I have a SQL table that is filled with pending orders on day one. On the next day, at a specific time, I have to fetch the 'PENDING' orders from DB and process each of them by calling an external API. This is what my code flow looks like:
SELECT * FROM orders where status = 'PENDING' LIMIT 200
Now I will call the external API for each of those orders which will either return success or failure for each order and then I'll update the order status in DB.
UPDATE orders SET status = 'COMPLETED' WHERE id = ANY(<success list>)
UPDATE orders SET status = 'FAILED' WHERE id = ANY(<failure list>)
The above flow will continue to run multiple times until the select query returns 0 rows. I've put a LIMIT in the query in order to avoid memory issues and the external API's throughput capability.

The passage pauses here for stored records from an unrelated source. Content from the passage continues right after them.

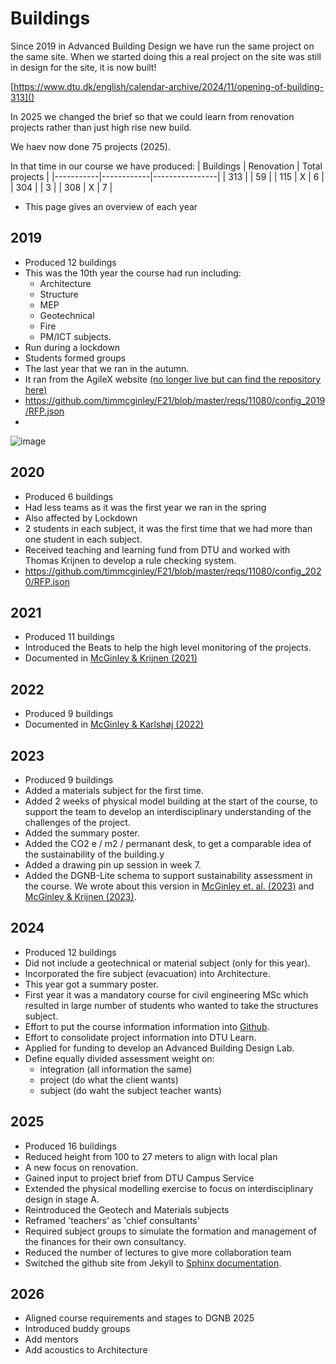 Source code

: # Buildings

Since 2019 in Advanced Building Design we have run the same project on the same site. When we started doing this a real project on the site was still in design for the site, it is now built!

[https://www.dtu.dk/english/calendar-archive/2024/11/opening-of-building-313]()

In 2025 we changed the brief so that we could learn from renovation projects rather than just high rise new build.

We haev now done 75 projects (2025).

In that time in our course we have produced:
| Buildings | Renovation | Total projects |
|-----------|------------|----------------|
| 313       |            | 59             |
| 115       | X          | 6              |
| 304       |            | 3              |
| 308       | X          | 7              |


* This page gives an overview of each year

## 2019
* Produced 12 buildings
* This was the 10th year the course had run including:
  * Architecture
  * Structure
  * MEP
  * Geotechnical
  * Fire
  * PM/ICT subjects.
* Run during a lockdown
* Students formed groups
* The last year that we ran in the autumn.
* It ran from the AgileX website [(no longer live but can find the repository here)](https://github.com/timmcginley/F21)
* https://github.com/timmcginley/F21/blob/master/reqs/11080/config_2019/RFP.json
* 

![image](https://github.com/user-attachments/assets/dfe52634-e446-4bb1-acb0-9d663d2a81a9)

## 2020
* Produced 6 buildings
* Had less teams as it was the first year we ran in the spring
* Also affected by Lockdown
* 2 students in each subject, it was the first time that we had more than one student in each subject.
* Received teaching and learning fund from DTU and worked with Thomas Krijnen to develop a rule checking system.
* https://github.com/timmcginley/F21/blob/master/reqs/11080/config_2020/RFP.json

## 2021
* Produced 11 buildings
* Introduced the Beats to help the high level monitoring of the projects.
* Documented in [McGinley & Krijnen (2021)](https://www.researchgate.net/publication/355218194_Multi-disciplinary_learning_from_OpenBIM)

## 2022
* Produced 9 buildings
* Documented in [McGinley & Karlshøj (2022)](https://www.researchgate.net/publication/362225610_A_circular_education_system_for_the_AEC)

## 2023
* Produced 9 buildings
* Added a materials subject for the first time.
* Added 2 weeks of physical model building at the start of the course, to support the team to develop an interdisciplinary understanding of the challenges of the project.
* Added the summary poster.
* Added the CO2 e / m2 / permanant desk, to get a comparable idea of the sustainability of the building.y
* Added a drawing pin up session in week 7.
* Added the DGNB-Lite schema to support sustainability assessment in the course. We wrote about this version in [McGinley et. al. (2023)](https://www.researchgate.net/publication/372244146_Supporting_the_OpenBIM_transition) and [McGinley & Krijnen (2023)](https://www.researchgate.net/publication/369107975_A_framework_for_meta-disciplinary_building_analysis).

## 2024
* Produced 12 buildings
* Did not include a geotechnical or material subject (only for this year).
* Incorporated the fire subject (evacuation) into Architecture.
* This year got a summary poster.
* First year it was a mandatory course for civil engineering MSc which resulted in large number of students who wanted to take the structures subject.
* Effort to put the course information information into [Github](https://github.com/timmcginley/41936).
* Effort to consolidate project information into DTU Learn.
* Applied for funding to develop an Advanced Building Design Lab.
* Define equally divided assessment weight on:
  * integration (all information the same)
  * project (do what the client wants)
  * subject (do waht the subject teacher wants)
  
## 2025
* Produced 16 buildings
* Reduced height from 100 to 27 meters to align with local plan
* A new focus on renovation.
* Gained input to project brief from DTU Campus Service
* Extended the physical modelling exercise to focus on interdisciplinary design in stage A.
* Reintroduced the Geotech and Materials subjects
* Reframed 'teachers' as 'chief consultants'
* Required subject groups to simulate the formation and management of the finances for their own consultancy.
* Reduced the number of lectures to give more collaboration team
* Switched the github site from Jekyll to [Sphinx documentation](https://timmcginley.github.io/41936/).

## 2026
* Aligned course requirements and stages to DGNB 2025
* Introduced buddy groups
* Add mentors
* Add acoustics to Architecture
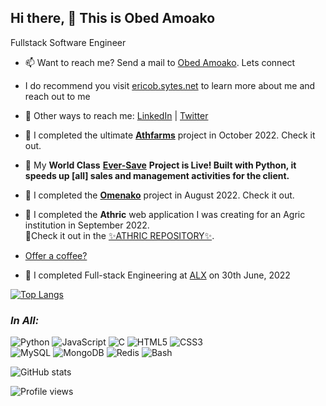 ## Hi there, 👋 This is Obed Amoako  
Fullstack Software Engineer
- 📫 Want to reach me? Send a mail to [Obed Amoako](mailto:obedamoako92@gmail.com). Lets connect  
- I do recommend you visit [ericob.sytes.net](https://ericob.sytes.net) to learn more about me and reach out to me  
- 💬 Other ways to reach me: [LinkedIn](https://linkedin.com/in/ericob3d) | [Twitter](https://twitter.com/ObedAmoako8)
- 🎀 I completed the ultimate [**Athfarms**](https://github.com/Obed101/athfarms) project in October 2022. Check it out.
- 🤖 My **World Class** [**Ever-Save**](https://www.eversave.org) **Project is Live! Built with Python, it speeds up [all] 
sales and management activities for the client.**
- 🎀 I completed the [**Omenako**](https://github.com/Obed101/omenako) project in August 2022. Check it out.
- 🔭 I completed the **Athric** web application I was creating for an Agric institution in September 2022.  
  🎯Check it out in the [✨ATHRIC REPOSITORY✨](https://github.com/Obed101/athric).  
-  [Offer a coffee?](https://paypal.me/ericobe)  

- :eyes: I completed Full-stack Engineering at [ALX](https://www.alxafrica.com) on 30th June, 2022  

[![Top Langs](https://github-readme-stats.vercel.app/api/top-langs/?username=Obed101&&show_icons=true&theme=radical&layout=compact)](https://github.com/Obed101/github-readme-stats)  

### _In All:_
![Python](https://img.shields.io/badge/-Python-000000?style=flat&logo=python)
![JavaScript](https://img.shields.io/badge/-JavaScript-slateblue?style=flat&logo=javascript)
![C](https://img.shields.io/badge/-C-darkblue?style=flat&logo=c)
![HTML5](https://img.shields.io/badge/-HTML5-000000?style=flat&logo=html5)
![CSS3](https://img.shields.io/badge/-CSS3-slateblue?style=flat&logo=css3)  
![MySQL](https://img.shields.io/badge/-MySQL-darkblue?style=flat&logo=mysql)
![MongoDB](https://img.shields.io/badge/-MongoDB-blue?logo=mongodb)
![Redis](https://img.shields.io/badge/-Redis-blue?&logo=redis)
![Bash](https://img.shields.io/badge/-Bash-slateblue?style=flat&logo=linux)

![GitHub stats](https://github-readme-stats.vercel.app/api?username=Obed101&show_icons=false)  

![Profile views](https://gpvc.arturio.dev/Obed101)
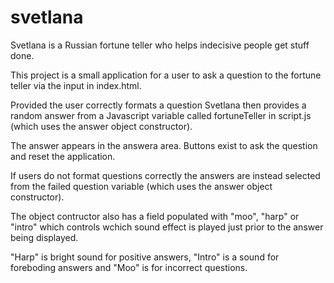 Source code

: # svetlana
Svetlana is a Russian fortune teller who helps indecisive people get stuff done.

This project is a small application for a user to ask a question to the fortune teller via the input in index.html.

Provided the user correctly formats a question Svetlana then provides a random answer from a Javascript variable called fortuneTeller in script.js (which uses the answer object constructor).

The answer appears in the answera area. Buttons exist to ask the question and reset the application.

If users do not format questions correctly the answers are instead selected from the failed question variable (which uses the answer object constructor).

The object contructor also has a field populated with "moo", "harp" or "intro" which controls wchich sound effect is played just prior to the answer being displayed. 

"Harp" is bright sound for positive answers, "Intro" is a sound for foreboding answers and "Moo" is for incorrect questions.


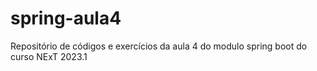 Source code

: # spring-aula4
Repositório de códigos e exercícios da aula 4 do modulo spring boot do curso NExT 2023.1
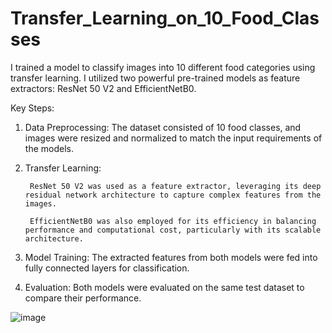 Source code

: # Transfer_Learning_on_10_Food_Classes
I trained a model to classify images into 10 different food categories using transfer learning. I utilized two powerful pre-trained models as feature extractors: ResNet 50 V2 and EfficientNetB0.

Key Steps:
1. Data Preprocessing: The dataset consisted of 10 food classes, and images were resized and normalized to match the input requirements of the models.
2. Transfer Learning:
   
        ResNet 50 V2 was used as a feature extractor, leveraging its deep residual network architecture to capture complex features from the images.
   
        EfficientNetB0 was also employed for its efficiency in balancing performance and computational cost, particularly with its scalable architecture.
   
4. Model Training: The extracted features from both models were fed into fully connected layers for classification.
5. Evaluation: Both models were evaluated on the same test dataset to compare their performance.   

![image](https://github.com/user-attachments/assets/ffc36003-9868-4b62-9173-36eec162ef48)
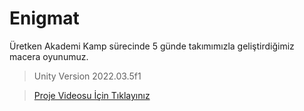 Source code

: # Enigmat
Üretken Akademi Kamp sürecinde 5 günde takımımızla geliştirdiğimiz macera oyunumuz.
> Unity Version 2022.03.5f1

> [Proje Videosu İçin Tıklayınız](https://drive.google.com/file/d/1g3gd-es_mAn_CqcaigIfDFxz5-JNPmmW/view?usp=drive_link  )
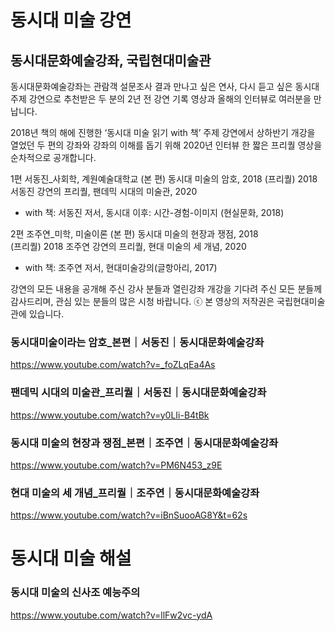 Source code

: # 동시대 미술 강연

## 동시대문화예술강좌, 국립현대미술관

동시대문화예술강좌는 관람객 설문조사 결과 만나고 싶은 연사, 
다시 듣고 싶은 동시대 주제 강연으로 추천받은 두 분의 
2년 전 강연 기록 영상과 올해의 인터뷰로 여러분을 만납니다.

2018년 책의 해에 진행한 ‘동시대 미술 읽기 with 책’ 주제 강연에서
상하반기 개강을 열었던 두 편의 강좌와 강좌의 이해를 돕기 위해 
2020년 인터뷰 한 짧은 프리퀄 영상을 순차적으로 공개합니다.

1편  서동진_사회학, 계원예술대학교
(본    편) 동시대 미술의 암호, 2018
(프리퀄) 2018 서동진 강연의 프리퀄, 팬데믹 시대의 미술관, 2020
   * with 책: 서동진 저서, 동시대 이후: 시간-경험-이미지 (현실문화, 2018) 

2편   조주연_미학, 미술이론
(본    편) 동시대 미술의 현장과 쟁점, 2018  
(프리퀄) 2018 조주연 강연의 프리퀄, 현대 미술의 세 개념, 2020   
   * with 책: 조주연 저서, 현대미술강의(글항아리, 2017)

강연의 모든 내용을 공개해 주신 강사 분들과
열린강좌 개강을 기다려 주신 모든 분들께 감사드리며, 
관심 있는 분들의 많은 시청 바랍니다.
ⓒ 본 영상의 저작권은 국립현대미술관에 있습니다.


### 동시대미술이라는 암호_본편｜서동진｜동시대문화예술강좌
https://www.youtube.com/watch?v=_foZLqEa4As

### 팬데믹 시대의 미술관_프리퀄｜서동진｜동시대문화예술강좌
https://www.youtube.com/watch?v=y0LIi-B4tBk

### 동시대 미술의 현장과 쟁점_본편｜조주연｜동시대문화예술강좌
https://www.youtube.com/watch?v=PM6N453_z9E

### 현대 미술의 세 개념_프리퀄｜조주연｜동시대문화예술강좌
https://www.youtube.com/watch?v=iBnSuooAG8Y&t=62s


# 동시대 미술 해설

### 동시대 미술의 신사조 예능주의
https://www.youtube.com/watch?v=llFw2vc-ydA

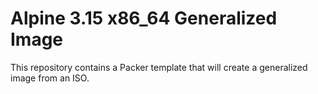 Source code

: # Alpine 3.15 x86_64 Generalized Image

This repository contains a Packer template that will create a generalized image from an ISO.
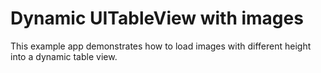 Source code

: # Dynamic UITableView with images

This example app demonstrates how to load images with different height into a dynamic table view.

Now there are a couple of issues with the above flow:
- Let's say my code executed the SELECT query and started processing the orders. What if my service gets crashed in between? There will be some orders which would have gone through the API and would've received passed or failed responses. But I missed updating their status in DB, therefore when my service will start again, it will again pick those orders and process them again which I don't want.
- My service can be running from multiple instances, therefore same orders whose status = 'PENDING' can be picked by various instances leading to double processing of the same order. How to avoid this?
If it helps, my tech stack is Go and PostgreSQL. I am sure the above are some common issues and there must be some standard ways to approach them. I am open to changing any part whether it's the Go code or DB change which may include locks or transactions. I just want which direction to look for the solution. Any help would be appreciated.